• **Exercise instructions**
Could you return every line of the material that contains the word "device"?

• **Records to process**
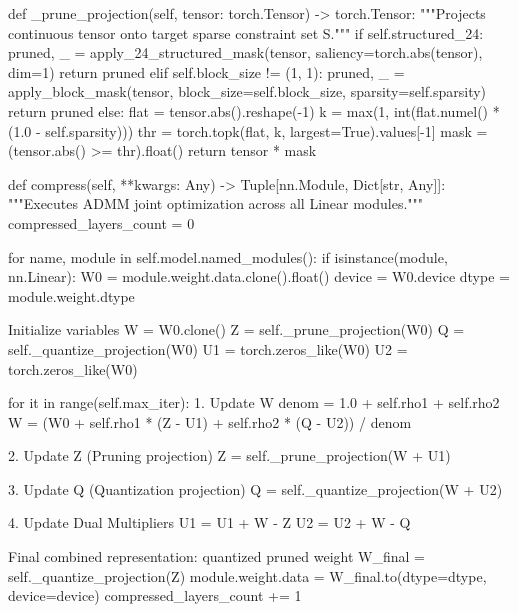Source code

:     def \_prune\_projection(self, tensor: torch.Tensor) -> torch.Tensor:
        """Projects continuous tensor onto target sparse constraint set S."""
        if self.structured\_24:
            pruned, \_ = apply\_24\_structured\_mask(tensor, saliency=torch.abs(tensor), dim=1)
            return pruned
        elif self.block\_size != (1, 1):
            pruned, \_ = apply\_block\_mask(tensor, block\_size=self.block\_size, sparsity=self.sparsity)
            return pruned
        else:
            flat = tensor.abs().reshape(-1)
            k = max(1, int(flat.numel() * (1.0 - self.sparsity)))
            thr = torch.topk(flat, k, largest=True).values[-1]
            mask = (tensor.abs() >= thr).float()
            return tensor * mask

    def compress(self, **kwargs: Any) -> Tuple[nn.Module, Dict[str, Any]]:
        """Executes ADMM joint optimization across all Linear modules."""
        compressed\_layers\_count = 0

        for name, module in self.model.named\_modules():
            if isinstance(module, nn.Linear):
                W0 = module.weight.data.clone().float()
                device = W0.device
                dtype = module.weight.dtype

                 Initialize variables
                W = W0.clone()
                Z = self.\_prune\_projection(W0)
                Q = self.\_quantize\_projection(W0)
                U1 = torch.zeros\_like(W0)
                U2 = torch.zeros\_like(W0)

                for it in range(self.max\_iter):
                     1. Update W
                    denom = 1.0 + self.rho1 + self.rho2
                    W = (W0 + self.rho1 * (Z - U1) + self.rho2 * (Q - U2)) / denom

                     2. Update Z (Pruning projection)
                    Z = self.\_prune\_projection(W + U1)

                     3. Update Q (Quantization projection)
                    Q = self.\_quantize\_projection(W + U2)

                     4. Update Dual Multipliers
                    U1 = U1 + W - Z
                    U2 = U2 + W - Q

                 Final combined representation: quantized pruned weight
                W\_final = self.\_quantize\_projection(Z)
                module.weight.data = W\_final.to(dtype=dtype, device=device)
                compressed\_layers\_count += 1

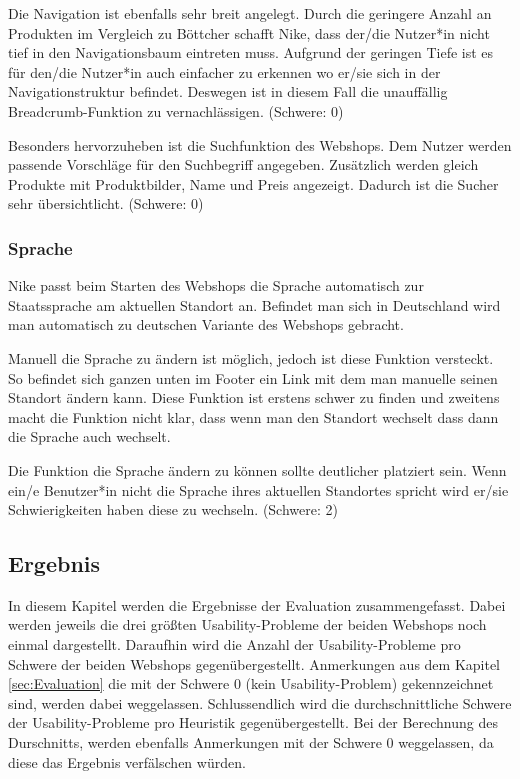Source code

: \documentclass[utf8,biblatex]{lni}
\begin{document}
Die Navigation ist ebenfalls sehr breit angelegt. Durch die geringere Anzahl an Produkten im Vergleich zu Böttcher schafft Nike, dass der/die Nutzer*in nicht tief in den Navigationsbaum eintreten muss. Aufgrund der geringen Tiefe ist es für den/die Nutzer*in auch einfacher zu erkennen wo er/sie sich in der Navigationstruktur befindet. Deswegen ist in diesem Fall die unauffällig Breadcrumb-Funktion zu vernachlässigen. (Schwere: 0)

Besonders hervorzuheben ist die Suchfunktion des Webshops. Dem Nutzer werden passende Vorschläge für den Suchbegriff angegeben. Zusätzlich werden gleich Produkte mit Produktbilder, Name und Preis angezeigt. Dadurch ist die Sucher sehr übersichtlicht. (Schwere: 0)


\subsubsection*{Sprache}
Nike passt beim Starten des Webshops die Sprache automatisch zur Staatssprache am aktuellen Standort an. Befindet man sich in Deutschland wird man automatisch zu deutschen Variante des Webshops gebracht. 

Manuell die Sprache zu ändern ist möglich, jedoch ist diese Funktion versteckt. So befindet sich ganzen unten im Footer ein Link mit dem man manuelle seinen Standort ändern kann. Diese Funktion ist erstens schwer zu finden und zweitens macht die Funktion nicht klar, dass wenn man den Standort wechselt dass dann die Sprache auch wechselt. 

Die Funktion die Sprache ändern zu können sollte deutlicher platziert sein. Wenn ein/e Benutzer*in nicht die Sprache ihres aktuellen Standortes spricht wird er/sie Schwierigkeiten haben diese zu wechseln. (Schwere: 2)


\subsection*{Ergebnis}
In diesem Kapitel werden die Ergebnisse der Evaluation zusammengefasst. Dabei werden jeweils die drei größten Usability-Probleme der beiden Webshops noch einmal dargestellt. Daraufhin wird die Anzahl der Usability-Probleme pro Schwere der beiden Webshops gegenübergestellt. Anmerkungen aus dem Kapitel \ref{sec:Evaluation} die mit der Schwere 0 (kein Usability-Problem) gekennzeichnet sind, werden dabei weggelassen. Schlussendlich wird die durchschnittliche Schwere der Usability-Probleme pro Heuristik gegenübergestellt. Bei der Berechnung des Durschnitts, werden ebenfalls Anmerkungen mit der Schwere 0 weggelassen, da diese das Ergebnis verfälschen würden. 
\end{document}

• **Task result**
                device = W0.device
                module.weight.data = W\_final.to(dtype=dtype, device=device)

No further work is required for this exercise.